### Your goal
Beginning with the line that contains "### [[Testnet Epoch 189|Testnet#Epoch-189]]" and ending with the line that contains "- [ ] Full Name: prisha shrestha", reproduce the lines of the entries below exactly, omitting pictures.

─── Source material ───

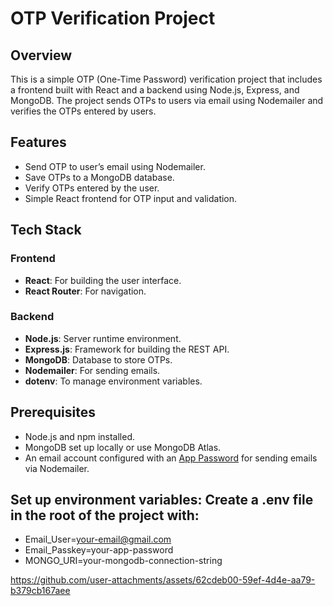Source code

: # OTP Verification Project

## Overview
This is a simple OTP (One-Time Password) verification project that includes a frontend built with React and a backend using Node.js, Express, and MongoDB. The project sends OTPs to users via email using Nodemailer and verifies the OTPs entered by users.

## Features
- Send OTP to user’s email using Nodemailer.
- Save OTPs to a MongoDB database.
- Verify OTPs entered by the user.
- Simple React frontend for OTP input and validation.

## Tech Stack
### Frontend
- **React**: For building the user interface.
- **React Router**: For navigation.

### Backend
- **Node.js**: Server runtime environment.
- **Express.js**: Framework for building the REST API.
- **MongoDB**: Database to store OTPs.
- **Nodemailer**: For sending emails.
- **dotenv**: To manage environment variables.

## Prerequisites
- Node.js and npm installed.
- MongoDB set up locally or use MongoDB Atlas.
- An email account configured with an [App Password](https://myaccount.google.com/security-checkup) for sending emails via Nodemailer.

## Set up environment variables: Create a .env file in the root of the project with:
- Email_User=your-email@gmail.com
- Email_Passkey=your-app-password
- MONGO_URI=your-mongodb-connection-string



https://github.com/user-attachments/assets/62cdeb00-59ef-4d4e-aa79-b379cb167aee

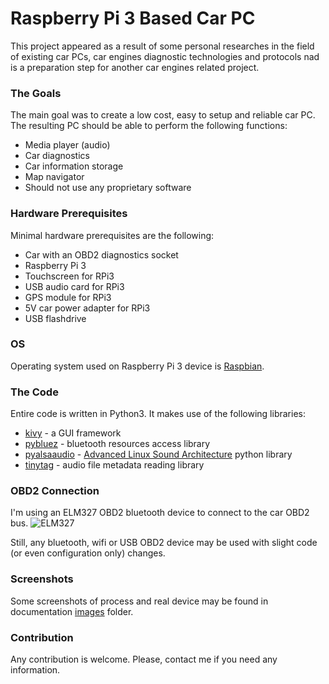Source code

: # Raspberry Pi 3 Based Car PC

This project appeared as a result of some personal researches in the field of existing car PCs, car engines diagnostic technologies and protocols nad is a preparation step for another car engines related project.

### The Goals
The main goal was to create a low cost, easy to setup and reliable car PC.
The resulting PC should be able to perform the following functions:

- Media player (audio)
- Car diagnostics
- Car information storage
- Map navigator
- Should not use any proprietary software


### Hardware Prerequisites
Minimal hardware prerequisites are the following:

- Car with an OBD2 diagnostics socket 
- Raspberry Pi 3
- Touchscreen for RPi3
- USB audio card for RPi3
- GPS module for RPi3
- 5V car power adapter for RPi3
- USB flashdrive


### OS
Operating system used on Raspberry Pi 3 device is [Raspbian](https://www.raspberrypi.org/downloads/raspbian/).


### The Code
Entire code is written in Python3. It makes use of the following libraries:
- [kivy](https://kivy.org/#home) - a GUI framework
- [pybluez](https://pybluez.github.io/) - bluetooth resources access library
- [pyalsaaudio](http://larsimmisch.github.io/pyalsaaudio/) - [Advanced Linux Sound Architecture](https://www.alsa-project.org/wiki/Main_Page) python library
- [tinytag](https://github.com/devsnd/tinytag) - audio file metadata reading library

### OBD2 Connection
I'm using an ELM327 OBD2 bluetooth device to connect to the car OBD2 bus.
![ELM327](documents/images/elm327.jpg)

Still, any bluetooth, wifi or USB OBD2 device may be used with slight code (or even configuration only) changes.


### Screenshots
Some screenshots of process and real device may be found in documentation [images](documentation/images/) folder.

### Contribution
Any contribution is welcome. Please, contact me if you need any information.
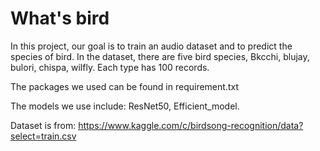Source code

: # What's bird

In this project, our goal is to train an audio dataset and to predict the species of bird. In the dataset, there are five bird species, Bkcchi, blujay, bulori, chispa, wilfly. Each type has 100 records. 

The packages we used can be found in requirement.txt

The models we use include: ResNet50, Efficient_model.


Dataset is from: https://www.kaggle.com/c/birdsong-recognition/data?select=train.csv
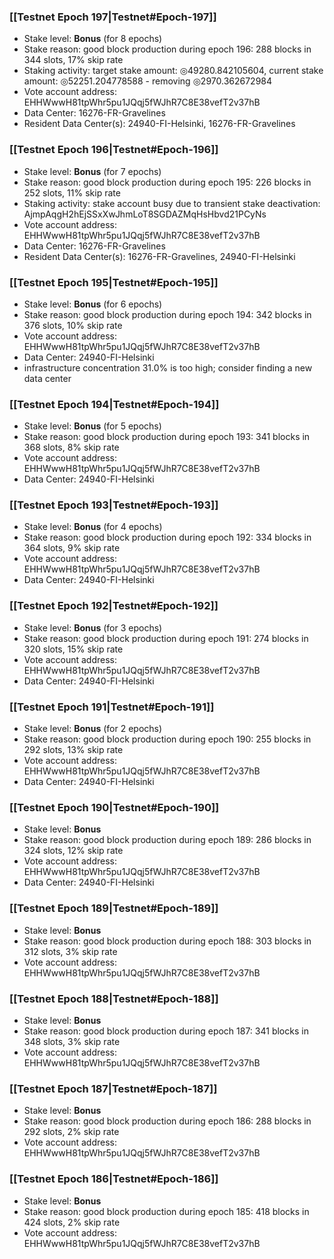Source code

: ### [[Testnet Epoch 197|Testnet#Epoch-197]]
* Stake level: **Bonus** (for 8 epochs)
* Stake reason: good block production during epoch 196: 288 blocks in 344 slots, 17% skip rate
* Staking activity: target stake amount: ◎49280.842105604, current stake amount: ◎52251.204778588 - removing ◎2970.362672984
* Vote account address: EHHWwwH81tpWhr5pu1JQqj5fWJhR7C8E38vefT2v37hB
* Data Center: 16276-FR-Gravelines
* Resident Data Center(s): 24940-FI-Helsinki, 16276-FR-Gravelines
### [[Testnet Epoch 196|Testnet#Epoch-196]]
* Stake level: **Bonus** (for 7 epochs)
* Stake reason: good block production during epoch 195: 226 blocks in 252 slots, 11% skip rate
* Staking activity: stake account busy due to transient stake deactivation: AjmpAqgH2hEjSSxXwJhmLoT8SGDAZMqHsHbvd21PCyNs
* Vote account address: EHHWwwH81tpWhr5pu1JQqj5fWJhR7C8E38vefT2v37hB
* Data Center: 16276-FR-Gravelines
* Resident Data Center(s): 16276-FR-Gravelines, 24940-FI-Helsinki
### [[Testnet Epoch 195|Testnet#Epoch-195]]
* Stake level: **Bonus** (for 6 epochs)
* Stake reason: good block production during epoch 194: 342 blocks in 376 slots, 10% skip rate
* Vote account address: EHHWwwH81tpWhr5pu1JQqj5fWJhR7C8E38vefT2v37hB
* Data Center: 24940-FI-Helsinki
* infrastructure concentration 31.0% is too high; consider finding a new data center
### [[Testnet Epoch 194|Testnet#Epoch-194]]
* Stake level: **Bonus** (for 5 epochs)
* Stake reason: good block production during epoch 193: 341 blocks in 368 slots, 8% skip rate
* Vote account address: EHHWwwH81tpWhr5pu1JQqj5fWJhR7C8E38vefT2v37hB
* Data Center: 24940-FI-Helsinki
### [[Testnet Epoch 193|Testnet#Epoch-193]]
* Stake level: **Bonus** (for 4 epochs)
* Stake reason: good block production during epoch 192: 334 blocks in 364 slots, 9% skip rate
* Vote account address: EHHWwwH81tpWhr5pu1JQqj5fWJhR7C8E38vefT2v37hB
* Data Center: 24940-FI-Helsinki
### [[Testnet Epoch 192|Testnet#Epoch-192]]
* Stake level: **Bonus** (for 3 epochs)
* Stake reason: good block production during epoch 191: 274 blocks in 320 slots, 15% skip rate
* Vote account address: EHHWwwH81tpWhr5pu1JQqj5fWJhR7C8E38vefT2v37hB
* Data Center: 24940-FI-Helsinki
### [[Testnet Epoch 191|Testnet#Epoch-191]]
* Stake level: **Bonus** (for 2 epochs)
* Stake reason: good block production during epoch 190: 255 blocks in 292 slots, 13% skip rate
* Vote account address: EHHWwwH81tpWhr5pu1JQqj5fWJhR7C8E38vefT2v37hB
* Data Center: 24940-FI-Helsinki
### [[Testnet Epoch 190|Testnet#Epoch-190]]
* Stake level: **Bonus**
* Stake reason: good block production during epoch 189: 286 blocks in 324 slots, 12% skip rate
* Vote account address: EHHWwwH81tpWhr5pu1JQqj5fWJhR7C8E38vefT2v37hB
* Data Center: 24940-FI-Helsinki
### [[Testnet Epoch 189|Testnet#Epoch-189]]
* Stake level: **Bonus**
* Stake reason: good block production during epoch 188: 303 blocks in 312 slots, 3% skip rate
* Vote account address: EHHWwwH81tpWhr5pu1JQqj5fWJhR7C8E38vefT2v37hB
### [[Testnet Epoch 188|Testnet#Epoch-188]]
* Stake level: **Bonus**
* Stake reason: good block production during epoch 187: 341 blocks in 348 slots, 3% skip rate
* Vote account address: EHHWwwH81tpWhr5pu1JQqj5fWJhR7C8E38vefT2v37hB
### [[Testnet Epoch 187|Testnet#Epoch-187]]
* Stake level: **Bonus**
* Stake reason: good block production during epoch 186: 288 blocks in 292 slots, 2% skip rate
* Vote account address: EHHWwwH81tpWhr5pu1JQqj5fWJhR7C8E38vefT2v37hB
### [[Testnet Epoch 186|Testnet#Epoch-186]]
* Stake level: **Bonus**
* Stake reason: good block production during epoch 185: 418 blocks in 424 slots, 2% skip rate
* Vote account address: EHHWwwH81tpWhr5pu1JQqj5fWJhR7C8E38vefT2v37hB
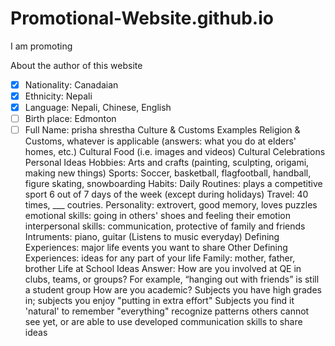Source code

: # Promotional-Website.github.io

I am promoting 

About the author of this website 
 - [x] Nationality: Canadaian
 - [x] Ethnicity: Nepali
 - [x] Language: Nepali, Chinese, English
 - [ ] Birth place: Edmonton
 - [ ] Full Name: prisha shrestha
 Culture & Customs Examples
 Religion & Customs, whatever is applicable (answers: what you do at elders' homes, etc.)
 Cultural Food (i.e. images and videos)
 Cultural Celebrations
Personal Ideas
 Hobbies: Arts and crafts (painting, sculpting, origami, making new things)
 Sports: Soccer, basketball, flagfootball, handball, figure skating, snowboarding
 Habits:
 Daily Routines: plays a competitive sport 6 out of 7 days of the week (except during holidays)
 Travel: 40 times, ___ coutries.
 Personality: extrovert, good memory, loves puzzles
 emotional skills: going in others' shoes and feeling their emotion
 interpersonal skills: communication, protective of family and friends
 Intruments: piano, guitar (Listens to music everyday)
 Defining Experiences: major life events you want to share
 Other Defining Experiences: ideas for any part of your life
 Family: mother, father, brother
Life at School Ideas
 Answer: How are you involved at QE in clubs, teams, or groups?
 For example, “hanging out with friends” is still a student group
 How are you academic?
 Subjects you have high grades in; subjects you enjoy "putting in extra effort"
 Subjects you find it 'natural' to remember "everything" recognize patterns others cannot see yet, or are able to use developed communication skills to share ideas
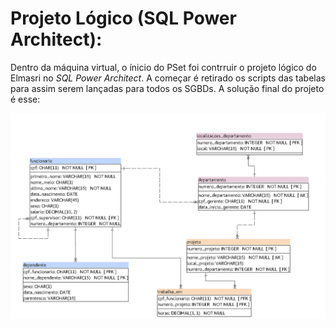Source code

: # Projeto Lógico (SQL Power Architect):
Dentro da máquina virtual, o ínicio do PSet foi contrruir o projeto lógico do Elmasri no *SQL Power Architect*. A começar é retirado os scripts das tabelas para assim serem lançadas para todos os SGBDs. A solução final do projeto é esse:

![Projeto Lógico](https://github.com/GuilhermeTozziMafra/uvv_bd_1_cc1m/blob/main/pset1/imagens%20do%20projeto/Readme(2).png)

───

### Solved exercise
### [[Testnet Epoch 189|Testnet#Epoch-189]]
* Stake level: **Bonus**
* Stake reason: good block production during epoch 188: 303 blocks in 312 slots, 3% skip rate
* Vote account address: EHHWwwH81tpWhr5pu1JQqj5fWJhR7C8E38vefT2v37hB
### [[Testnet Epoch 188|Testnet#Epoch-188]]
* Stake level: **Bonus**
* Stake reason: good block production during epoch 187: 341 blocks in 348 slots, 3% skip rate
* Vote account address: EHHWwwH81tpWhr5pu1JQqj5fWJhR7C8E38vefT2v37hB
### [[Testnet Epoch 187|Testnet#Epoch-187]]
* Stake level: **Bonus**
* Stake reason: good block production during epoch 186: 288 blocks in 292 slots, 2% skip rate
* Vote account address: EHHWwwH81tpWhr5pu1JQqj5fWJhR7C8E38vefT2v37hB
### [[Testnet Epoch 186|Testnet#Epoch-186]]
* Stake level: **Bonus**
* Stake reason: good block production during epoch 185: 418 blocks in 424 slots, 2% skip rate
* Vote account address: EHHWwwH81tpWhr5pu1JQqj5fWJhR7C8E38vefT2v37hB
Source code

: # Promotional-Website.github.io

I am promoting 

About the author of this website 
 - [x] Nationality: Canadaian
 - [x] Ethnicity: Nepali
 - [x] Language: Nepali, Chinese, English
 - [ ] Birth place: Edmonton
 - [ ] Full Name: prisha shrestha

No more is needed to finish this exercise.